О благая община! Она процветала. Затем, в 379 году нашей эры, царь Бхаскара Рави Варман I дал Иосифу Раббану во владение деревню Анджуваннам близ Кранганура. Медные таблички, на которых был увековечен этот дар, в конце концов оказались в облицованной плиткой синагоге, в ведении Флори, ибо в течение многих лет, вопреки обычаю, она, женщина, исполняла там почетную должность смотрительницы. Таблички хранились в ящике под алтарем, и время от времени она их доставала и полировала с превеликим тщанием, покрывая слоем собственного пота.
– Мало того, что христовка, так тебе из них самую такую-растакую надо было выбрать, – бормотала Флори.
Но взор ее все еще блуждал в далеком прошлом, перед ним возникали еврейские насаждения ореха кешью, арековой пальмы и хлебного дерева, древние колышущиеся поля еврейского рапса, сбор еврейского кардамона – ведь разве не это было основой процветания общины?
– Теперь эти поздние пташки захватывают наш бизнес, – бубнила она. – Невесть как гордятся из-за того, что они чьи-то там выблядки. Фиц-Васко-да-Гама[35]! По мне, так ничуть не лучше, чем шайка мавров.
Если бы Авраам не был так охвачен любовью, если бы удар грома не был таким внезапным, он, по всей вероятности, придержал бы язык из сыновнего почтения, зная к тому же, что Флори с ее предрассудками ему не переспорить.
– Я слишком по-нынешнему тебя воспитала, – продолжала она. – Христиане да мавры, подумать только. Пришли, значит, по твою душу.
Но Авраам был влюблен и поэтому не стал терпеть нападок на свою любимую.

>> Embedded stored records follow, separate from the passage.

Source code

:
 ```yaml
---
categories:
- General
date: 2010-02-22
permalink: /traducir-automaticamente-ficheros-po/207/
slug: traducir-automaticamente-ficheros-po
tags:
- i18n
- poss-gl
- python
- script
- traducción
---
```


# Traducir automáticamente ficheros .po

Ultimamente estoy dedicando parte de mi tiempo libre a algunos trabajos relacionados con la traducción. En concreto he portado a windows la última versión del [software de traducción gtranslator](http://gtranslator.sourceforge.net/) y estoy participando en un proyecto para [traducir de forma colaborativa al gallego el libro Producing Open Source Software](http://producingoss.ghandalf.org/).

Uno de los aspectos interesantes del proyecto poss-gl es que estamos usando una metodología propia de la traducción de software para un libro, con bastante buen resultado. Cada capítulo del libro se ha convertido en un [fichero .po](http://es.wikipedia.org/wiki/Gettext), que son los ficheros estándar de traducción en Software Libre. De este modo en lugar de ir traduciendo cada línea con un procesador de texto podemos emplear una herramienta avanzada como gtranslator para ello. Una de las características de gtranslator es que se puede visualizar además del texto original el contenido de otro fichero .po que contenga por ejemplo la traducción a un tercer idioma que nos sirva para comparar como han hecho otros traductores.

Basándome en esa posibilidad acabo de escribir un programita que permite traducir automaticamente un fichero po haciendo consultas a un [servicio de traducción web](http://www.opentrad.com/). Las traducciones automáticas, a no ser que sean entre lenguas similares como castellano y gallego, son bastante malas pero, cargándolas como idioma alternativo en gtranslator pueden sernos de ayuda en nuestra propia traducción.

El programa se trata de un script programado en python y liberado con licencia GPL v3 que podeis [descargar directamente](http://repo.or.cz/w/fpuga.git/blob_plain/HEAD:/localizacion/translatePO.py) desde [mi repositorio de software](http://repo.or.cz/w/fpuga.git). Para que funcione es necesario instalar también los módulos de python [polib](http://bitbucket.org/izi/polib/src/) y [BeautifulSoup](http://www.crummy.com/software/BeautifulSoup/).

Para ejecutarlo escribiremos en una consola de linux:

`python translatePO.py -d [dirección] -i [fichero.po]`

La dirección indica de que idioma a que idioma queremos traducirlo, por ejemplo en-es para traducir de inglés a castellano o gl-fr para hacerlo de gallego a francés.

– Во-первых, если по справедливости, то и ты такая же поздняя пташка, – имея в виду, что задолго до “белых евреев” в Индии появились “черные”, бежавшие из Иерусалима от полчищ Навуходоносора в 587 году до нашей эры, и даже если не принимать их в расчет, поскольку они давным-давно смешались с местным населением и исчезли, были еще, например, евреи, которые пришли из Вавилона и Персии в 490–518 годах нашей эры, и много столетий протекло с тех пор, как евреи стали селиться сначала в Крангануре, а затем и в Кочине (общеизвестно, что некий Иосиф Азаар с семьей перебрался туда в 1344 году), а потом они стали приезжать из Испании после изгнания в 1492 году, и в числе первых – предки Соломона Кастиля…
Услыхав это имя, Флори Зогойби вскрикнула; вскрикнула и мотнула головой.
– Соломон, Соломон, Кастиль, Кастиль, – с детским злорадством принялся ее дразнить тридцатишестилетний сын. – От которого произошел, по крайней мере, один инфант Кастильский. Что, будем родословную вспоминать? Начиная с сеньора Леона Кастиля, оружейника из Толедо, потерявшего голову из-за некой испанской аристократки со слоном и башней на гербе[36], и кончая моим папашей Соломоном, который тоже, конечно, был ненормальный, но самое главное то, что Кастили приехали в Кочин на двадцать два года раньше, чем Зогойби, quod erat demonstrandum[37]… А во-вторых, евреям с арабскими фамилиями и семейными тайнами надо бы поосторожней со словом “мавр”.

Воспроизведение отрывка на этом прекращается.